WHAT THE TASK REQUIRES -> Copy nothing but the lines below running from the line containing "## Características Técnicas 🚀" through the line containing "## Cómo Usar 📚", both end lines included.

(Source texts of formatted documents)
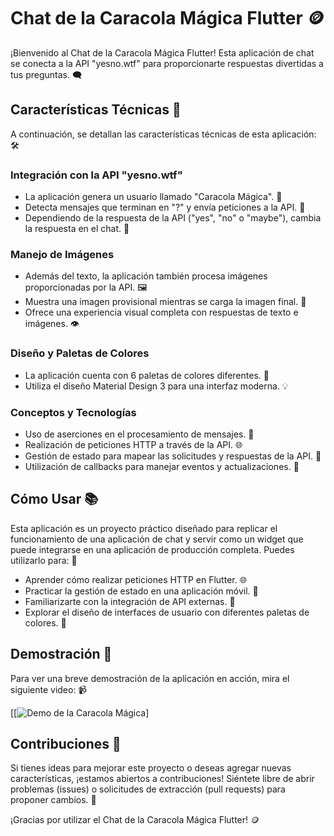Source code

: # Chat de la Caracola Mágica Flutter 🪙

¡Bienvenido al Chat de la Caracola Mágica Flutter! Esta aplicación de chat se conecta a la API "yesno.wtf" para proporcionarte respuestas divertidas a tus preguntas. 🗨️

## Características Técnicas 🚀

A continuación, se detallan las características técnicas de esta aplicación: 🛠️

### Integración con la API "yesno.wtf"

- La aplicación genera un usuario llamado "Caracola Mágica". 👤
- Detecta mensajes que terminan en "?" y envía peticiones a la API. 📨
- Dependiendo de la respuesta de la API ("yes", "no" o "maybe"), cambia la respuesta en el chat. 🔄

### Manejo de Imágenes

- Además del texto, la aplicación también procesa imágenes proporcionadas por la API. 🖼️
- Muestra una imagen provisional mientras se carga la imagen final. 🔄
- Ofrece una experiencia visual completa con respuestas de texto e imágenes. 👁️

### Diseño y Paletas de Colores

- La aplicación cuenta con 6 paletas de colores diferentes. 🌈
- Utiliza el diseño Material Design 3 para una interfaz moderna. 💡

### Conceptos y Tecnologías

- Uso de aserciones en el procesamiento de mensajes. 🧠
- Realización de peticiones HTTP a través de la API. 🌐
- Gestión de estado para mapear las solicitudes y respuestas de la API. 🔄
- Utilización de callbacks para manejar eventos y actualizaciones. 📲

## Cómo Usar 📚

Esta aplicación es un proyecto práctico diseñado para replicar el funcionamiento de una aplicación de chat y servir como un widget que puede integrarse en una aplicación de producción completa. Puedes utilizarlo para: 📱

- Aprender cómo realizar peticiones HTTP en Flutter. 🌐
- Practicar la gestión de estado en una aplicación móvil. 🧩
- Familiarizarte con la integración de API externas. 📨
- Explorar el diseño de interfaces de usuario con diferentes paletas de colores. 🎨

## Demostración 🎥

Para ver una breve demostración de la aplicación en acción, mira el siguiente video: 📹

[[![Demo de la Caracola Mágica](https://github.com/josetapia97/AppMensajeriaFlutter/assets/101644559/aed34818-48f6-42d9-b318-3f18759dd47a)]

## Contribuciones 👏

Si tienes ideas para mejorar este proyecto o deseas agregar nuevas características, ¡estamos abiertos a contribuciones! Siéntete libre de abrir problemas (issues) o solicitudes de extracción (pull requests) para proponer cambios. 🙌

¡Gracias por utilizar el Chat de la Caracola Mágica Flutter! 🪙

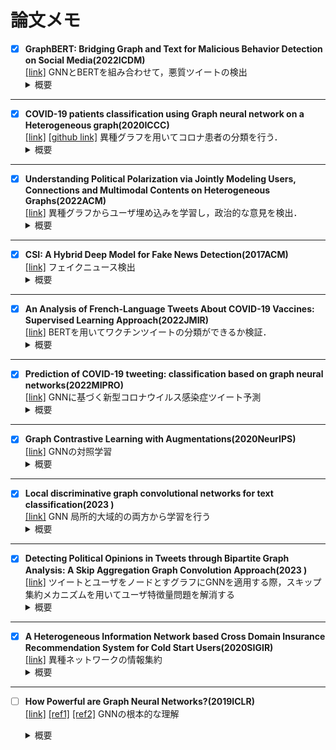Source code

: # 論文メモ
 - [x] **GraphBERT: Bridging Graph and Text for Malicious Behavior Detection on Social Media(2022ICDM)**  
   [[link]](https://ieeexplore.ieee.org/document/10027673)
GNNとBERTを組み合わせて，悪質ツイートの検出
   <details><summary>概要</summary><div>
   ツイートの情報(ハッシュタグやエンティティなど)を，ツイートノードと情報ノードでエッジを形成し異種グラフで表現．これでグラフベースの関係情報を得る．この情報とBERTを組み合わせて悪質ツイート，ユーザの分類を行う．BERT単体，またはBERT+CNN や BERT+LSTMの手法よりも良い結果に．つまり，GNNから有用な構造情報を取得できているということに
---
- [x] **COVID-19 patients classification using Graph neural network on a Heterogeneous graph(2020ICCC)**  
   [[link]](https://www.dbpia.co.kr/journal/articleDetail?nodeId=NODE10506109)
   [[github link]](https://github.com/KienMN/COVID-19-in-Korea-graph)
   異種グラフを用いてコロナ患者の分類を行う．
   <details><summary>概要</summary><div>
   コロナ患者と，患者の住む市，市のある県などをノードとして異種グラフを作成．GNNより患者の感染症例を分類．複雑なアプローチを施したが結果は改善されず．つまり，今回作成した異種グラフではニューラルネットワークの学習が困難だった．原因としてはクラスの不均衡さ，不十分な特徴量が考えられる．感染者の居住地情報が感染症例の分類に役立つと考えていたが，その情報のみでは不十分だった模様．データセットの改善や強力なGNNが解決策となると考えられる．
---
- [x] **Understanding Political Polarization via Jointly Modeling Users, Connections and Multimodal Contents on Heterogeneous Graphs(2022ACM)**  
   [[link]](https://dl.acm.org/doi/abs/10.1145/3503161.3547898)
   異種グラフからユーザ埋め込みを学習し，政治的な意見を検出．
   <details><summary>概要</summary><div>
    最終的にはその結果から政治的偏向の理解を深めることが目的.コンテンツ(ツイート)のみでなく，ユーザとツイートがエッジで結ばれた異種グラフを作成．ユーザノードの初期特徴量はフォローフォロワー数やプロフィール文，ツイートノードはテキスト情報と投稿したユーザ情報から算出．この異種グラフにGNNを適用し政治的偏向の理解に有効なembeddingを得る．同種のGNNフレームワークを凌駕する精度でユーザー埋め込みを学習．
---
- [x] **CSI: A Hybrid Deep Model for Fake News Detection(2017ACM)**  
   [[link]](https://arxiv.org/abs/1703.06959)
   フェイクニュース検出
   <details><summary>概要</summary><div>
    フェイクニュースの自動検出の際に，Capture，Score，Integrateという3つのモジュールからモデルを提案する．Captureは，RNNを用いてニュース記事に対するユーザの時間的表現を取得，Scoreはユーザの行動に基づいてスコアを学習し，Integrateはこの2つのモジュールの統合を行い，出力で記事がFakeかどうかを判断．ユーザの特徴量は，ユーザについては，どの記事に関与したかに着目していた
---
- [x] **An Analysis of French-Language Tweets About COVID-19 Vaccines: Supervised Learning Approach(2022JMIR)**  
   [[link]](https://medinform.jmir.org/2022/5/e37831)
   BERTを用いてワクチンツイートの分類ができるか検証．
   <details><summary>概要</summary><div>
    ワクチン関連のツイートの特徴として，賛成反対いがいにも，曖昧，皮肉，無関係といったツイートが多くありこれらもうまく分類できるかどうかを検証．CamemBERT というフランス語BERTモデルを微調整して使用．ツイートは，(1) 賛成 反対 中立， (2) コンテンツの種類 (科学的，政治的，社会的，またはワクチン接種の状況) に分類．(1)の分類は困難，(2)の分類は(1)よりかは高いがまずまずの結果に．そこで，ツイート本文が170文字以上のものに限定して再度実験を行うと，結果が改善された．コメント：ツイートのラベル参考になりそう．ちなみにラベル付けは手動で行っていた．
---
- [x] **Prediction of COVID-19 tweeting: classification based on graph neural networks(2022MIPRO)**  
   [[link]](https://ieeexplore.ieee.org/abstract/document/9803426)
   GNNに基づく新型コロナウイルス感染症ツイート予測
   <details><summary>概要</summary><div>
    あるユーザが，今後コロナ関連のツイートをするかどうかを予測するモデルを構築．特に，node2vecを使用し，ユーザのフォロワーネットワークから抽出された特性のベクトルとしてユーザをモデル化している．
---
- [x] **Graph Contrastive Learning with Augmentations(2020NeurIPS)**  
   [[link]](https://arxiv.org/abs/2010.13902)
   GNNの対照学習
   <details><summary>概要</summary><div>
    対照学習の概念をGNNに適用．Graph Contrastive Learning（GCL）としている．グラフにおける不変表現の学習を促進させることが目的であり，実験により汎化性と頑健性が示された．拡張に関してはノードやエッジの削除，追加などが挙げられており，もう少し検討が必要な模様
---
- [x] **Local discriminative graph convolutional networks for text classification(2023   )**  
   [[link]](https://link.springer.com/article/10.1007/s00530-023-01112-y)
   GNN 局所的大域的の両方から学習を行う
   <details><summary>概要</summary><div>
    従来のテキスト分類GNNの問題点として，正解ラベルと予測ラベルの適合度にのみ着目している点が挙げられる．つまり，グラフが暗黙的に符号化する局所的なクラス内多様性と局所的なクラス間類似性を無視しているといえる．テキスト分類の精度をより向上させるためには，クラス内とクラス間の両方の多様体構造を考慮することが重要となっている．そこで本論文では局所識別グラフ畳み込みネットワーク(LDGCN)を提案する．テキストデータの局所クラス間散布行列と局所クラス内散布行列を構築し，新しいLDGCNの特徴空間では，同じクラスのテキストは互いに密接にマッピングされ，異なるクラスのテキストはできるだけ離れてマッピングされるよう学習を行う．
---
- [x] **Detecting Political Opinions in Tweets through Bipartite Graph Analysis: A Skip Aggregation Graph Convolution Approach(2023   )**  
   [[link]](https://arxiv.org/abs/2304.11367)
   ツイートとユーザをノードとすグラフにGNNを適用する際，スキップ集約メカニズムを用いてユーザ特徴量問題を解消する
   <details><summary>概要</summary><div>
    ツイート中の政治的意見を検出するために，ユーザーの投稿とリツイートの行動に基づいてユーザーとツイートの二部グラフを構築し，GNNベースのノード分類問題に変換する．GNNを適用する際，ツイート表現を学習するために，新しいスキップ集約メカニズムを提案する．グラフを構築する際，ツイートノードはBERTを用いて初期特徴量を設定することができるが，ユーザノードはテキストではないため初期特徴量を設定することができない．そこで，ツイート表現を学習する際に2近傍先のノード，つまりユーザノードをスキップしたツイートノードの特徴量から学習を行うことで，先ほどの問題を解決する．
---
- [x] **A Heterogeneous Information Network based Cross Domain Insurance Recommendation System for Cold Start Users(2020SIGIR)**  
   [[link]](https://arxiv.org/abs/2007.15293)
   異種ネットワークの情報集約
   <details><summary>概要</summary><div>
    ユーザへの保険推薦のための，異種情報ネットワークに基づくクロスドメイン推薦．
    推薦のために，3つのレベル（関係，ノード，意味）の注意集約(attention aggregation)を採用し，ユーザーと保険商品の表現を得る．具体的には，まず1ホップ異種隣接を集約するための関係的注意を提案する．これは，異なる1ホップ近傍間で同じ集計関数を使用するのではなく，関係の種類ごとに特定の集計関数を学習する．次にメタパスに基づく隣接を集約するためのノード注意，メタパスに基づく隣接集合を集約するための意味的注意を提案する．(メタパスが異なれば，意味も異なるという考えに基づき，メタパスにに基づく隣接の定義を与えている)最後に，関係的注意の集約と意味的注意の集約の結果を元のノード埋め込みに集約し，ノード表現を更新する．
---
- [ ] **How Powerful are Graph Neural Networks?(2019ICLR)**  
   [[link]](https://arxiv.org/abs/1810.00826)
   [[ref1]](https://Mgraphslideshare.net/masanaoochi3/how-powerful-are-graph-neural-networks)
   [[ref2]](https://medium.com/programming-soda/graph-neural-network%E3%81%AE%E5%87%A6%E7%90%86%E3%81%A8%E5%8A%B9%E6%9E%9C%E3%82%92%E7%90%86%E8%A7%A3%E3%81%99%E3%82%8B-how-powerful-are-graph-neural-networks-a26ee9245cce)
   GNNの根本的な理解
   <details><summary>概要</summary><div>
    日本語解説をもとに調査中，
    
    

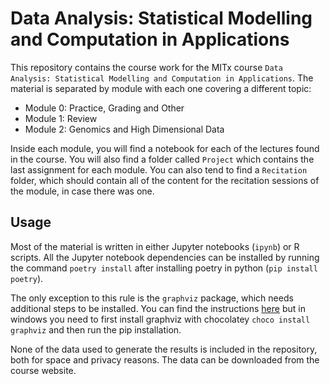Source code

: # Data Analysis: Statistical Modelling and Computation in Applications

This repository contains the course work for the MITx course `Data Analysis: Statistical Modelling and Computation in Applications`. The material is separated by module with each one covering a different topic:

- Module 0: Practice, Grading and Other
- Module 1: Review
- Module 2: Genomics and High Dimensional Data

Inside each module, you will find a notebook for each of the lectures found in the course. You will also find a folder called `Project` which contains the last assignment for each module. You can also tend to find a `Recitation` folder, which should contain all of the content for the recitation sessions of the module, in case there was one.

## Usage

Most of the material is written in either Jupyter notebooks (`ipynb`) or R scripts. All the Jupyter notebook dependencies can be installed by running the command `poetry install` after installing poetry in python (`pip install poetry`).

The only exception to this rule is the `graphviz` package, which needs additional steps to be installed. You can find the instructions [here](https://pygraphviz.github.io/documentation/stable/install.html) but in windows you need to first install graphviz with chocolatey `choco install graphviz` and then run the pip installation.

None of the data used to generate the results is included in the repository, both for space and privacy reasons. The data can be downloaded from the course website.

ANSWER TO THIS TASK ->
## Características Técnicas 🚀

A continuación, se detallan las características técnicas de esta aplicación: 🛠️

### Integración con la API "yesno.wtf"

- La aplicación genera un usuario llamado "Caracola Mágica". 👤
- Detecta mensajes que terminan en "?" y envía peticiones a la API. 📨
- Dependiendo de la respuesta de la API ("yes", "no" o "maybe"), cambia la respuesta en el chat. 🔄

### Manejo de Imágenes

- Además del texto, la aplicación también procesa imágenes proporcionadas por la API. 🖼️
- Muestra una imagen provisional mientras se carga la imagen final. 🔄
- Ofrece una experiencia visual completa con respuestas de texto e imágenes. 👁️

### Diseño y Paletas de Colores

- La aplicación cuenta con 6 paletas de colores diferentes. 🌈
- Utiliza el diseño Material Design 3 para una interfaz moderna. 💡

### Conceptos y Tecnologías

- Uso de aserciones en el procesamiento de mensajes. 🧠
- Realización de peticiones HTTP a través de la API. 🌐
- Gestión de estado para mapear las solicitudes y respuestas de la API. 🔄
- Utilización de callbacks para manejar eventos y actualizaciones. 📲

## Cómo Usar 📚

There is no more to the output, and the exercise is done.